That tail sampling config is critical. It keeps 100% of error traces and slow traces, but only 10% of successful fast traces. This alone can cut your trace storage costs by 80% while keeping every trace you actually care about.

Layer 3: The Storage Backends#

This is where your telemetry lands for querying. I will cover the specific backend choices later, but the key architectural point is that OpenTelemetry does not care which backends you use. You can run Grafana's stack (Loki, Mimir, Tempo), the Elastic stack, Datadog, or any combination. The Collector abstracts all of that away.

Structured Logging: Stop Paying the Printf Tax#

Every production codebase I have inherited has the same problem: a mix of console.log, logger.info("Processing request for user " + userId), and the occasional System.out.println left over from debugging. This is a debugging tax you pay on every single incident.

Unstructured logs require parsing. Parsing requires regex. Regex breaks when someone changes the log format. You end up writing log parsing rules that are more complex than the application code that generated the logs.

Structured logging means every log entry is a machine-parseable object with consistent fields. You never concatenate strings into log messages. Instead, you pass data as separate fields.

java

// Bad: string concatenation — impossible to query efficiently
logger.info("Order " + orderId + " placed by user " + userId
    + " for $" + amount + " with " + items.size() + " items");
 
// Good: structured fields — every field is independently queryable
logger.info("Order placed",
    kv("order_id", orderId),
    kv("user_id", userId),
    kv("amount", amount),
    kv("item_count", items.size()),
    kv("payment_method", paymentMethod),
    kv("trace_id", Span.current().getSpanContext().getTraceId())
);

typescript

// Node.js with Pino — structured by default
const logger = pino({
  level: process.env.LOG_LEVEL || "info",
  formatters: {
    level: (label) => ({ level: label }),
  },
  mixin() {
    const span = trace.getActiveSpan();
    if (span) {
      const ctx = span.spanContext();
      return {
        trace_id: ctx.traceId,
        span_id: ctx.spanId,
      };
    }
    return {};
  },
});
 
// Every log line automatically gets trace_id and span_id
logger.info({ orderId, userId, amount, itemCount: items.length }, "Order placed");
// Output: {"level":"info","trace_id":"abc123","span_id":"def456",
//   "orderId":"ord-789","userId":"usr-012","amount":149.99,
//   "itemCount":3,"msg":"Order placed"}

The key principle: the msg field is a human-readable summary that never contains variable data. All variable data goes into separate fields. This means you can query msg = "Order placed" to find all order events, then filter by amount > 1000 or payment_method = "crypto" without writing a regex.

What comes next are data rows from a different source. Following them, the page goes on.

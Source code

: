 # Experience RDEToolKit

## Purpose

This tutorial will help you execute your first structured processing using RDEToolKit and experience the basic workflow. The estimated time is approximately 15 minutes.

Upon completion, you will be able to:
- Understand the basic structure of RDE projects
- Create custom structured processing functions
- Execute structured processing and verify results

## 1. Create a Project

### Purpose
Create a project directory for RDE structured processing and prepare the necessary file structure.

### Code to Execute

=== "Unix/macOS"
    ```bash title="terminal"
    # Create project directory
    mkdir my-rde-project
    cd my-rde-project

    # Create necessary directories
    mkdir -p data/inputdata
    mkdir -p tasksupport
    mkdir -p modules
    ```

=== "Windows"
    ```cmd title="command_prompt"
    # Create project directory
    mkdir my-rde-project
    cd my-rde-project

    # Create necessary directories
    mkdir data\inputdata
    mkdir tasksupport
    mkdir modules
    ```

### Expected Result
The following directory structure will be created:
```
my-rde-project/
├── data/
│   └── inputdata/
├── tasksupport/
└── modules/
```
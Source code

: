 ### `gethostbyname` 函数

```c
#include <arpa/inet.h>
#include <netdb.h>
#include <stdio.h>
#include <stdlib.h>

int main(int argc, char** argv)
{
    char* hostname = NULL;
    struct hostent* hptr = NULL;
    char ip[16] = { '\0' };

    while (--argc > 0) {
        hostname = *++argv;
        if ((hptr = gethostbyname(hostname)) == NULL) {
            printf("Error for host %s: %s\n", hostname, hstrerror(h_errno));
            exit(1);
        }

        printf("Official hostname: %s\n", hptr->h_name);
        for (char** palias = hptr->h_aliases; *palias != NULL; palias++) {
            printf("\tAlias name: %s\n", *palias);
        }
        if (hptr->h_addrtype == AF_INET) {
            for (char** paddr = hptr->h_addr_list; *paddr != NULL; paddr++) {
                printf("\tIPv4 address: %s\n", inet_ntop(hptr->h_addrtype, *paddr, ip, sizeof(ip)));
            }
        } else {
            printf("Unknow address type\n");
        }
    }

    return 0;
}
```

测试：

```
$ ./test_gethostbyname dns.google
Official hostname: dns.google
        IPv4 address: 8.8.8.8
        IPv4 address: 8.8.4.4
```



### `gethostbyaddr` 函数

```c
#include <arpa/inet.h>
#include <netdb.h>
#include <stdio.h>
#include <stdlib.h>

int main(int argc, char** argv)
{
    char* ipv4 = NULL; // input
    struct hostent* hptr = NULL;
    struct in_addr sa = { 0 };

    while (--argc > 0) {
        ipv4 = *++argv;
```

Log Levels: A Practical Framework#

Most teams either log everything at INFO or use log levels inconsistently. Here is a useful framework:

ERROR: Something is broken and a human needs to investigate. A request failed, data might be corrupted, an external dependency is down. Every ERROR log should be actionable. If you see an ERROR and shrug, it should not be an ERROR.

WARN: Something is degraded but still functional. Connection pool is at 80% capacity. A retry succeeded but the first attempt failed. Response time exceeded the SLO threshold but the request still completed. WARNs are leading indicators of future ERRORs.

INFO: Significant business events. Order placed, user registered, payment processed, deployment started. These are the events you look at when you are investigating what happened, not when you are fighting a fire.

DEBUG: Implementation details useful during development. SQL queries, cache hit/miss, serialization timing. This level should be OFF in production by default but switchable at runtime without a redeploy.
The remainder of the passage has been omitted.